[[ Input open ]]
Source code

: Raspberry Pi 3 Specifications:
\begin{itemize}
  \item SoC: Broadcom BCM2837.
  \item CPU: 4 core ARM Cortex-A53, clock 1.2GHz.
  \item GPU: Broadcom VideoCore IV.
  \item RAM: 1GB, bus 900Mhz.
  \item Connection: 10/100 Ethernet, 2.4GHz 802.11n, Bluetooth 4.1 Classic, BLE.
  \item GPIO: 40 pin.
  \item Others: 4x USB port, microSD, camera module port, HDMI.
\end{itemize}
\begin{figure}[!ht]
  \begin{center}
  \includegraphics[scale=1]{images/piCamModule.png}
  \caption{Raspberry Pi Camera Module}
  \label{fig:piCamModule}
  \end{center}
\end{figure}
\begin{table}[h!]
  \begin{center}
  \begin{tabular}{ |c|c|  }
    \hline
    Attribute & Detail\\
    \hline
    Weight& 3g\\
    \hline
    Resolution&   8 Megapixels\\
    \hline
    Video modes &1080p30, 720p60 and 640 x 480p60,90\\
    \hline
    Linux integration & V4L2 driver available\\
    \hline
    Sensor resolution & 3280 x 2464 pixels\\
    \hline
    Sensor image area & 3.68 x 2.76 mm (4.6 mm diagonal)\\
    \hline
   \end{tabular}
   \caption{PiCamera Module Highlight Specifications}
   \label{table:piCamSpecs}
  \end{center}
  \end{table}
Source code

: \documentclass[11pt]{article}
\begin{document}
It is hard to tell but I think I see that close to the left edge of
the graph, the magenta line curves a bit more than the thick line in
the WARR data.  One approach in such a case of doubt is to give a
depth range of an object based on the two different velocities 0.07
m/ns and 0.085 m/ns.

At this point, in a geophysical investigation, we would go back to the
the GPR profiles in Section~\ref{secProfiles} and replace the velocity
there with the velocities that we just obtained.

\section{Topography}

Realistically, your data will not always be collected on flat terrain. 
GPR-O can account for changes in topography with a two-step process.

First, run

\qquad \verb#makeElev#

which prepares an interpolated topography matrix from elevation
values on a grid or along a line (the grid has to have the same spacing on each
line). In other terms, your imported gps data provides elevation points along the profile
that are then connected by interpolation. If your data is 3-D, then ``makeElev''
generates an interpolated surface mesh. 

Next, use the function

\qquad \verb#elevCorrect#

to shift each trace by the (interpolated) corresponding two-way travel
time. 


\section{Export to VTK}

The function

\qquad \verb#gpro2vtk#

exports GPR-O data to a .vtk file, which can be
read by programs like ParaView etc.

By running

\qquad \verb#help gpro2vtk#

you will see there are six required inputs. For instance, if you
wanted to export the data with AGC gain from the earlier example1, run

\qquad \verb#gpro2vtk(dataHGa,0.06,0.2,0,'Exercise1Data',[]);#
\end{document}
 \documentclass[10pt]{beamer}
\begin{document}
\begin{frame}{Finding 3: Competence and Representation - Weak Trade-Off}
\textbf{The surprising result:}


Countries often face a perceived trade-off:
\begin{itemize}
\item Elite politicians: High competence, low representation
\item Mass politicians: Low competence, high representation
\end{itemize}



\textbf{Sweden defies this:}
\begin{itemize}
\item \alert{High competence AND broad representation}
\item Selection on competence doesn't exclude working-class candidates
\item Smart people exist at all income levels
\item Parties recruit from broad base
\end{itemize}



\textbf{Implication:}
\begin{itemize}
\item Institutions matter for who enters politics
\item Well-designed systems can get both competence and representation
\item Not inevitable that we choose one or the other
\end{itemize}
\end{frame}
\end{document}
[[ Input closed ]]
[[ Input open ]]
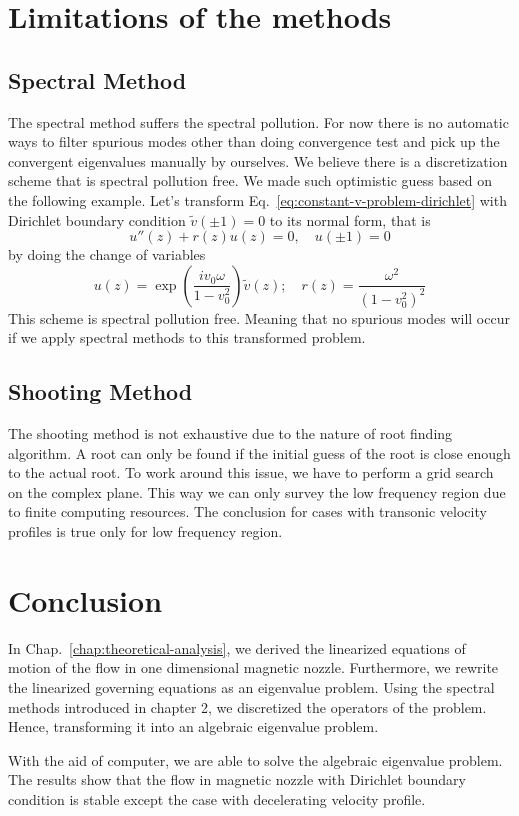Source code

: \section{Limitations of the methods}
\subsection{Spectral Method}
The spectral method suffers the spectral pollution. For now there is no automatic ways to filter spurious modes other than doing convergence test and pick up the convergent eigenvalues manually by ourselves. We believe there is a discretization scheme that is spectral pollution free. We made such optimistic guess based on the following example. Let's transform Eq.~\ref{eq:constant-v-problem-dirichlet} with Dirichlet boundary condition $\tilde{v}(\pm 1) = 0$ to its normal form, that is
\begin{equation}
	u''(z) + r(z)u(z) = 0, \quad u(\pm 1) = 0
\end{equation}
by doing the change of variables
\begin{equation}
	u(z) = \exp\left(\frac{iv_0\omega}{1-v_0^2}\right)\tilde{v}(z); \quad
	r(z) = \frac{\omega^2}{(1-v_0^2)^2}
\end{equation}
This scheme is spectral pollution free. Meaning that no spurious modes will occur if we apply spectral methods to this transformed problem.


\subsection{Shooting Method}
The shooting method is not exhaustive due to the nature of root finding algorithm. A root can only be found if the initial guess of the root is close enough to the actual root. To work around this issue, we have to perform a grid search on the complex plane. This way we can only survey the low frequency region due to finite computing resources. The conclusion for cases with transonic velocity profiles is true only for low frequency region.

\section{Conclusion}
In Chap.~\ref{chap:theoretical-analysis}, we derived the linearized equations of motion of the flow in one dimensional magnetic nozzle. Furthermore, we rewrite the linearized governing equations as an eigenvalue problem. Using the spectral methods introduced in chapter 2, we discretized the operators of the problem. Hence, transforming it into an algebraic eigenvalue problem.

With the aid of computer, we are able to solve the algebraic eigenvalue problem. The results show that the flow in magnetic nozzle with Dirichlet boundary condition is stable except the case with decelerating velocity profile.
[[ Input closed ]]
[[ Input open ]]
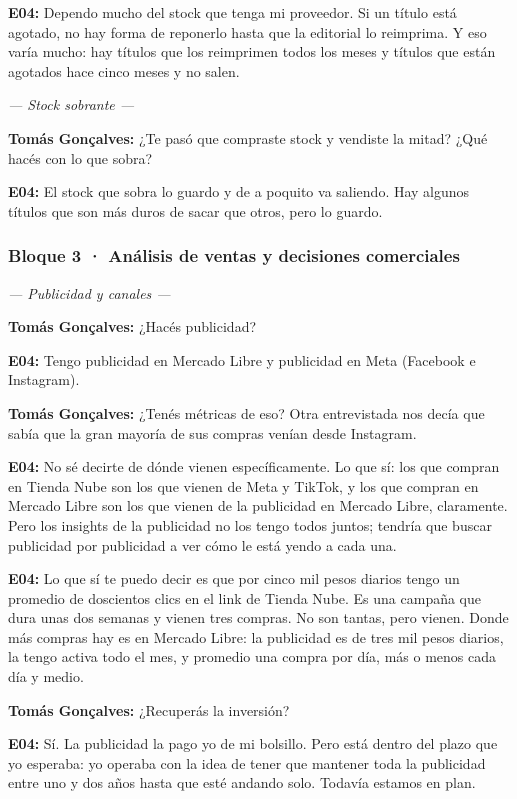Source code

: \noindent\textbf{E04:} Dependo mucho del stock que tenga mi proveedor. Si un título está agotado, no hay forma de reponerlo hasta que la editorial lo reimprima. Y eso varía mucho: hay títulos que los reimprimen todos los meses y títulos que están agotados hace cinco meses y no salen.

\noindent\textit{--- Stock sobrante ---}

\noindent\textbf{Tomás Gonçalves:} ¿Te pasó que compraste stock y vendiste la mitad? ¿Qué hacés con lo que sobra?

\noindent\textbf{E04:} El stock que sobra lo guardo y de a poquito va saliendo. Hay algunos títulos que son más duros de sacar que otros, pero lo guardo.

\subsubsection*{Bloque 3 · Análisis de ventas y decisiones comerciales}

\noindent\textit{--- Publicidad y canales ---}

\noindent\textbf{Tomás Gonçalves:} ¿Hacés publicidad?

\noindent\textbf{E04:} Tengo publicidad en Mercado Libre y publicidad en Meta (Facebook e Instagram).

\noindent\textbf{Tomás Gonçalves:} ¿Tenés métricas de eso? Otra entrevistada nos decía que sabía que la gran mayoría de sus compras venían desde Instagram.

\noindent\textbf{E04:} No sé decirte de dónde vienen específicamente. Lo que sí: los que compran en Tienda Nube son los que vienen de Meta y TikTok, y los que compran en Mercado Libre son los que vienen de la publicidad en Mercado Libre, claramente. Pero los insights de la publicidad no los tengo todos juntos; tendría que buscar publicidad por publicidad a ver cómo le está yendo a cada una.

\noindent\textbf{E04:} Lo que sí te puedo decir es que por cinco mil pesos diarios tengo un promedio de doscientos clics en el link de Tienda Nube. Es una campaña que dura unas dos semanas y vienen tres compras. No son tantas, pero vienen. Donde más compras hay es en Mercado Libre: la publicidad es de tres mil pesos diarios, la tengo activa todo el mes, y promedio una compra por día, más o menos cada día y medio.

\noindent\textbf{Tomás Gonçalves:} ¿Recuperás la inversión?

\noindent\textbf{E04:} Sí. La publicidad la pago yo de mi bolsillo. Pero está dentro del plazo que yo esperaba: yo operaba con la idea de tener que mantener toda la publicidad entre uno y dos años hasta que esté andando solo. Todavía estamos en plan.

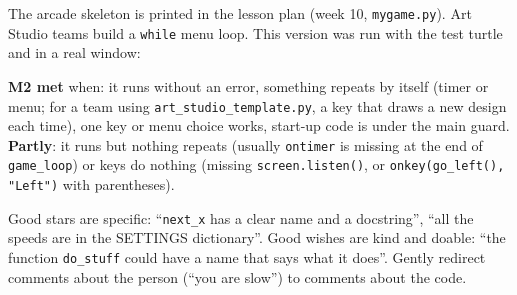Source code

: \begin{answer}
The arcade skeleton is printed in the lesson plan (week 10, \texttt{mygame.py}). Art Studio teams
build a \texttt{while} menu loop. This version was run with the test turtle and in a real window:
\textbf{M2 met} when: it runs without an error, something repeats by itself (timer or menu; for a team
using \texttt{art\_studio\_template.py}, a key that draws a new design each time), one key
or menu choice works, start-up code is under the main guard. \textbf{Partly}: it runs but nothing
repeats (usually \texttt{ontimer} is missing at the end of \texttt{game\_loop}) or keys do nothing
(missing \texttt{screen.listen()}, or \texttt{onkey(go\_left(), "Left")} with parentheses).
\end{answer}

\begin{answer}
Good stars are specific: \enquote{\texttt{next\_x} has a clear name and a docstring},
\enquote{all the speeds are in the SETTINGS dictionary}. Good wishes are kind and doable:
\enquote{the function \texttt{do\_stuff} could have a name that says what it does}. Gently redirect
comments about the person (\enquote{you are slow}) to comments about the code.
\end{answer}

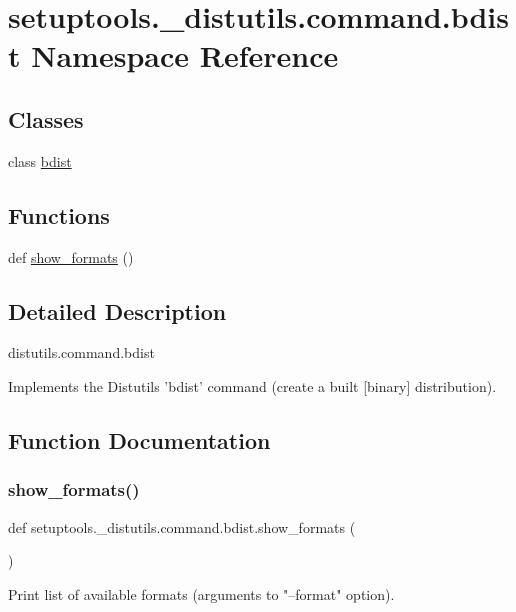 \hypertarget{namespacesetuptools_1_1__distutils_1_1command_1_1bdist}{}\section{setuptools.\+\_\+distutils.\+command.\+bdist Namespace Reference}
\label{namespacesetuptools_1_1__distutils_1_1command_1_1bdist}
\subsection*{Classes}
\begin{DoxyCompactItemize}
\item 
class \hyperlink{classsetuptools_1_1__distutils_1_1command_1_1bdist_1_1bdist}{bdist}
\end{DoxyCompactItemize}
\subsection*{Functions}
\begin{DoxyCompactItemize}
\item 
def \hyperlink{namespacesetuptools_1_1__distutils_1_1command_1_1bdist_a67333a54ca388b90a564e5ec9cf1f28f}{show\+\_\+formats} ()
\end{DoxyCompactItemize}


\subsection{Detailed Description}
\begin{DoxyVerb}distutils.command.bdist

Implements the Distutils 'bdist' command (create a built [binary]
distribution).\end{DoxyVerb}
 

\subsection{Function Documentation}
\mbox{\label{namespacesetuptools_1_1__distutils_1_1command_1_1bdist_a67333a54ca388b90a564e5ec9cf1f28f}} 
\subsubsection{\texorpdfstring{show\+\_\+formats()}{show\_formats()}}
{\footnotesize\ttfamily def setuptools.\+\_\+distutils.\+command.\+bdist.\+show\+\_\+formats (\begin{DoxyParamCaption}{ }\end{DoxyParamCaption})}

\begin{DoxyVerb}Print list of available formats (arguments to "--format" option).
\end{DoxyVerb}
[[ Input closed ]]
=== What is required ===
Whenever a line above includes the string "textit", copy it.

=== Result for this exercise ===
\noindent\textit{--- Stock sobrante ---}
\noindent\textit{--- Publicidad y canales ---}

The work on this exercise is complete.